Content starts

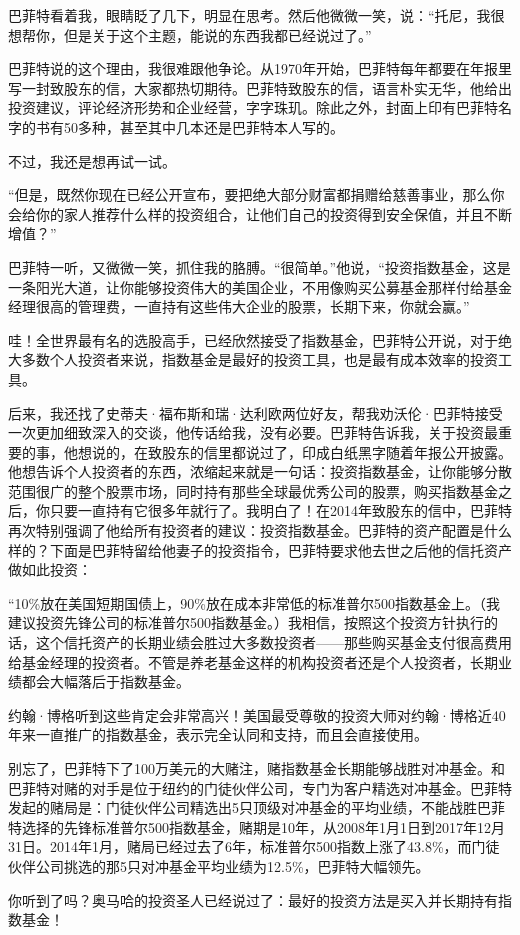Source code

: 巴菲特看着我，眼睛眨了几下，明显在思考。然后他微微一笑，说：“托尼，我很想帮你，但是关于这个主题，能说的东西我都已经说过了。”

巴菲特说的这个理由，我很难跟他争论。从1970年开始，巴菲特每年都要在年报里写一封致股东的信，大家都热切期待。巴菲特致股东的信，语言朴实无华，他给出投资建议，评论经济形势和企业经营，字字珠玑。除此之外，封面上印有巴菲特名字的书有50多种，甚至其中几本还是巴菲特本人写的。

不过，我还是想再试一试。

“但是，既然你现在已经公开宣布，要把绝大部分财富都捐赠给慈善事业，那么你会给你的家人推荐什么样的投资组合，让他们自己的投资得到安全保值，并且不断增值？”

巴菲特一听，又微微一笑，抓住我的胳膊。“很简单。”他说，“投资指数基金，这是一条阳光大道，让你能够投资伟大的美国企业，不用像购买公募基金那样付给基金经理很高的管理费，一直持有这些伟大企业的股票，长期下来，你就会赢。”

哇！全世界最有名的选股高手，已经欣然接受了指数基金，巴菲特公开说，对于绝大多数个人投资者来说，指数基金是最好的投资工具，也是最有成本效率的投资工具。

后来，我还找了史蒂夫·福布斯和瑞·达利欧两位好友，帮我劝沃伦·巴菲特接受一次更加细致深入的交谈，他传话给我，没有必要。巴菲特告诉我，关于投资最重要的事，他想说的，在致股东的信里都说过了，印成白纸黑字随着年报公开披露。他想告诉个人投资者的东西，浓缩起来就是一句话：投资指数基金，让你能够分散范围很广的整个股票市场，同时持有那些全球最优秀公司的股票，购买指数基金之后，你只要一直持有它很多年就行了。我明白了！在2014年致股东的信中，巴菲特再次特别强调了他给所有投资者的建议：投资指数基金。巴菲特的资产配置是什么样的？下面是巴菲特留给他妻子的投资指令，巴菲特要求他去世之后他的信托资产做如此投资：

“10\%放在美国短期国债上，90\%放在成本非常低的标准普尔500指数基金上。（我建议投资先锋公司的标准普尔500指数基金。）我相信，按照这个投资方针执行的话，这个信托资产的长期业绩会胜过大多数投资者——那些购买基金支付很高费用给基金经理的投资者。不管是养老基金这样的机构投资者还是个人投资者，长期业绩都会大幅落后于指数基金。

约翰·博格听到这些肯定会非常高兴！美国最受尊敬的投资大师对约翰·博格近40年来一直推广的指数基金，表示完全认同和支持，而且会直接使用。

别忘了，巴菲特下了100万美元的大赌注，赌指数基金长期能够战胜对冲基金。和巴菲特对赌的对手是位于纽约的门徒伙伴公司，专门为客户精选对冲基金。巴菲特发起的赌局是：门徒伙伴公司精选出5只顶级对冲基金的平均业绩，不能战胜巴菲特选择的先锋标准普尔500指数基金，赌期是10年，从2008年1月1日到2017年12月31日。2014年1月，赌局已经过去了6年，标准普尔500指数上涨了43.8\%，而门徒伙伴公司挑选的那5只对冲基金平均业绩为12.5\%，巴菲特大幅领先。

你听到了吗？奥马哈的投资圣人已经说过了：最好的投资方法是买入并长期持有指数基金！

Content ends

* ASSIGNED TASK
The expected output is the run of lines from the one holding "后来，我还找了史蒂夫·福布斯" to the last line of the entries above, each reproduced character for character.

* YOUR SOLUTION
后来，我还找了史蒂夫·福布斯和瑞·达利欧两位好友，帮我劝沃伦·巴菲特接受一次更加细致深入的交谈，他传话给我，没有必要。巴菲特告诉我，关于投资最重要的事，他想说的，在致股东的信里都说过了，印成白纸黑字随着年报公开披露。他想告诉个人投资者的东西，浓缩起来就是一句话：投资指数基金，让你能够分散范围很广的整个股票市场，同时持有那些全球最优秀公司的股票，购买指数基金之后，你只要一直持有它很多年就行了。我明白了！在2014年致股东的信中，巴菲特再次特别强调了他给所有投资者的建议：投资指数基金。巴菲特的资产配置是什么样的？下面是巴菲特留给他妻子的投资指令，巴菲特要求他去世之后他的信托资产做如此投资：

“10\%放在美国短期国债上，90\%放在成本非常低的标准普尔500指数基金上。（我建议投资先锋公司的标准普尔500指数基金。）我相信，按照这个投资方针执行的话，这个信托资产的长期业绩会胜过大多数投资者——那些购买基金支付很高费用给基金经理的投资者。不管是养老基金这样的机构投资者还是个人投资者，长期业绩都会大幅落后于指数基金。

约翰·博格听到这些肯定会非常高兴！美国最受尊敬的投资大师对约翰·博格近40年来一直推广的指数基金，表示完全认同和支持，而且会直接使用。

别忘了，巴菲特下了100万美元的大赌注，赌指数基金长期能够战胜对冲基金。和巴菲特对赌的对手是位于纽约的门徒伙伴公司，专门为客户精选对冲基金。巴菲特发起的赌局是：门徒伙伴公司精选出5只顶级对冲基金的平均业绩，不能战胜巴菲特选择的先锋标准普尔500指数基金，赌期是10年，从2008年1月1日到2017年12月31日。2014年1月，赌局已经过去了6年，标准普尔500指数上涨了43.8\%，而门徒伙伴公司挑选的那5只对冲基金平均业绩为12.5\%，巴菲特大幅领先。

你听到了吗？奥马哈的投资圣人已经说过了：最好的投资方法是买入并长期持有指数基金！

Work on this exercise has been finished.